### Exercise objective
When the listing below reaches the line that has "Changes to the original qpOASES", start reproducing exactly; stop after the line that has "source. | [optional]", and drop the pictures.

####

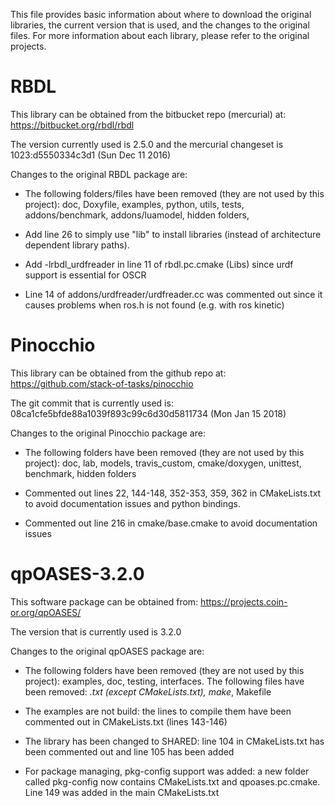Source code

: This file provides basic information about where to download the original
libraries, the current version that is used, and the changes to the original
files. For more information about each library, please refer to the original
projects.


RBDL
====

This library can be obtained from the bitbucket repo (mercurial) at:
     https://bitbucket.org/rbdl/rbdl

The version currently used is 2.5.0 and the mercurial changeset is
    1023:d5550334c3d1 (Sun Dec 11 2016)

Changes to the original RBDL package are:

  + The following folders/files have been removed (they are not used by this
    project): doc, Doxyfile, examples, python, utils, tests, addons/benchmark,
    addons/luamodel, hidden folders,

  + Add line 26 to simply use "lib" to install libraries (instead of
    architecture dependent library paths).

  + Add -lrbdl_urdfreader in line 11 of rbdl.pc.cmake (Libs) since urdf support
    is essential for OSCR

  + Line 14 of addons/urdfreader/urdfreader.cc was commented out since it
    causes problems when ros.h is not found (e.g. with ros kinetic)

Pinocchio
=========

This library can be obtained from the github repo at:
     https://github.com/stack-of-tasks/pinocchio

The git commit that is currently used is:
    08ca1cfe5bfde88a1039f893c99c6d30d5811734 (Mon Jan 15 2018)

Changes to the original Pinocchio package are:

  + The following folders have been removed (they are not used by this
    project): doc, lab, models, travis_custom, cmake/doxygen, unittest,
    benchmark, hidden folders

  + Commented out lines 22, 144-148, 352-353, 359, 362 in CMakeLists.txt to
    avoid documentation issues and python bindings.

  + Commented out line 216 in cmake/base.cmake to avoid documentation issues

qpOASES-3.2.0
=============

This software package can be obtained from:
    https://projects.coin-or.org/qpOASES/

The version that is currently used is 3.2.0

Changes to the original qpOASES package are:

  + The following folders have been removed (they are not used by this
    project): examples, doc, testing, interfaces. The following files have been
    removed: *.txt (except CMakeLists.txt), make*, Makefile

  + The examples are not build: the lines to compile them have been commented
    out in CMakeLists.txt (lines 143-146)

  + The library has been changed to SHARED: line 104 in CMakeLists.txt has been
    commented out and line 105 has been added

  + For package managing, pkg-config support was added: a new folder called
    pkg-config now contains CMakeLists.txt and qpoases.pc.cmake. Line 149 was
    added in the main CMakeLists.txt
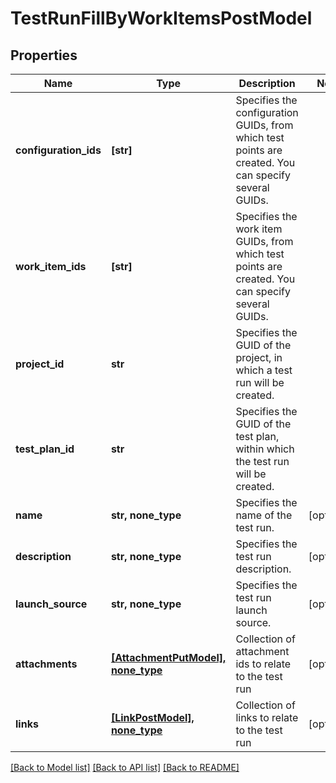 # TestRunFillByWorkItemsPostModel


## Properties
Name | Type | Description | Notes
------------ | ------------- | ------------- | -------------
**configuration_ids** | **[str]** | Specifies the configuration GUIDs, from which test points are created. You can specify several GUIDs. | 
**work_item_ids** | **[str]** | Specifies the work item GUIDs, from which test points are created. You can specify several GUIDs. | 
**project_id** | **str** | Specifies the GUID of the project, in which a test run will be created. | 
**test_plan_id** | **str** | Specifies the GUID of the test plan, within which the test run will be created. | 
**name** | **str, none_type** | Specifies the name of the test run. | [optional] 
**description** | **str, none_type** | Specifies the test run description. | [optional] 
**launch_source** | **str, none_type** | Specifies the test run launch source. | [optional] 
**attachments** | [**[AttachmentPutModel], none_type**](AttachmentPutModel.md) | Collection of attachment ids to relate to the test run | [optional] 
**links** | [**[LinkPostModel], none_type**](LinkPostModel.md) | Collection of links to relate to the test run | [optional] 

[[Back to Model list]](../README.md#documentation-for-models) [[Back to API list]](../README.md#documentation-for-api-endpoints) [[Back to README]](../README.md)


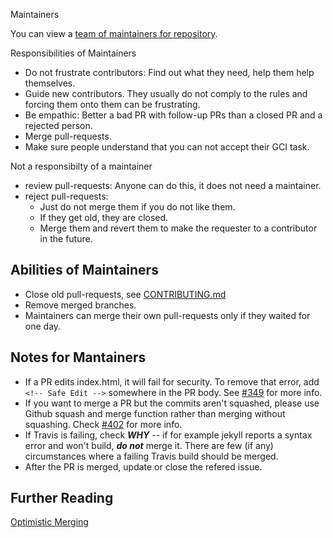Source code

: Maintainers

You can view a [team of maintainers for repository](https://github.com/orgs/fossasia/teams/gci16-maintainers).

Responsibilities of Maintainers

- Do not frustrate contributors: Find out what they need, help them help themselves.
- Guide new contributors. They usually do not comply to the rules and forcing them onto them can be frustrating.
- Be empathic: Better a bad PR with follow-up PRs than a closed PR and a rejected person.
- Merge pull-requests.
- Make sure people understand that you can not accept their GCI task.

Not a responsibilty of a maintainer

- review pull-requests: Anyone can do this, it does not need a maintainer.
- reject pull-requests:
  - Just do not merge them if you do not like them.
  - If they get old, they are closed.
  - Merge them and revert them to make the requester to a contributor in the future.

## Abilities of Maintainers

- Close old pull-requests, see [CONTRIBUTING.md](CONTRIBUTING.md)
- Remove merged branches.
- Maintainers can merge their own pull-requests only if they waited for one day.

## Notes for Mantainers

- If a PR edits index.html, it will fail for security. To remove that error, add `<!-- Safe Edit -->` somewhere in the PR body. See [#349](https://github.com/fossasia/gci16.fossasia.org/issues/349) for more info.
- If you want to merge a PR but the commits aren't squashed, please use Github squash and merge function rather than merging without squashing. Check [#402](https://github.com/fossasia/gci16.fossasia.org/issues/402) for more info.
- If Travis is failing, check ***WHY*** -- if for example jekyll reports a syntax error and won't build, ***do not*** merge it. There are few (if any) circumstances where a failing Travis build should be merged.
- After the PR is merged, update or close the refered issue.

## Further Reading

[Optimistic Merging](http://hintjens.com/blog:106)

####

### Solution to this task
Changes to the original qpOASES package are:

  + The following folders have been removed (they are not used by this
    project): examples, doc, testing, interfaces. The following files have been
    removed: *.txt (except CMakeLists.txt), make*, Makefile

  + The examples are not build: the lines to compile them have been commented
    out in CMakeLists.txt (lines 143-146)

  + The library has been changed to SHARED: line 104 in CMakeLists.txt has been
    commented out and line 105 has been added

  + For package managing, pkg-config support was added: a new folder called
    pkg-config now contains CMakeLists.txt and qpoases.pc.cmake. Line 149 was
    added in the main CMakeLists.txt
 # TestRunFillByWorkItemsPostModel


## Properties
Name | Type | Description | Notes
------------ | ------------- | ------------- | -------------
**configuration_ids** | **[str]** | Specifies the configuration GUIDs, from which test points are created. You can specify several GUIDs. | 
**work_item_ids** | **[str]** | Specifies the work item GUIDs, from which test points are created. You can specify several GUIDs. | 
**project_id** | **str** | Specifies the GUID of the project, in which a test run will be created. | 
**test_plan_id** | **str** | Specifies the GUID of the test plan, within which the test run will be created. | 
**name** | **str, none_type** | Specifies the name of the test run. | [optional] 
**description** | **str, none_type** | Specifies the test run description. | [optional] 
**launch_source** | **str, none_type** | Specifies the test run launch source. | [optional] 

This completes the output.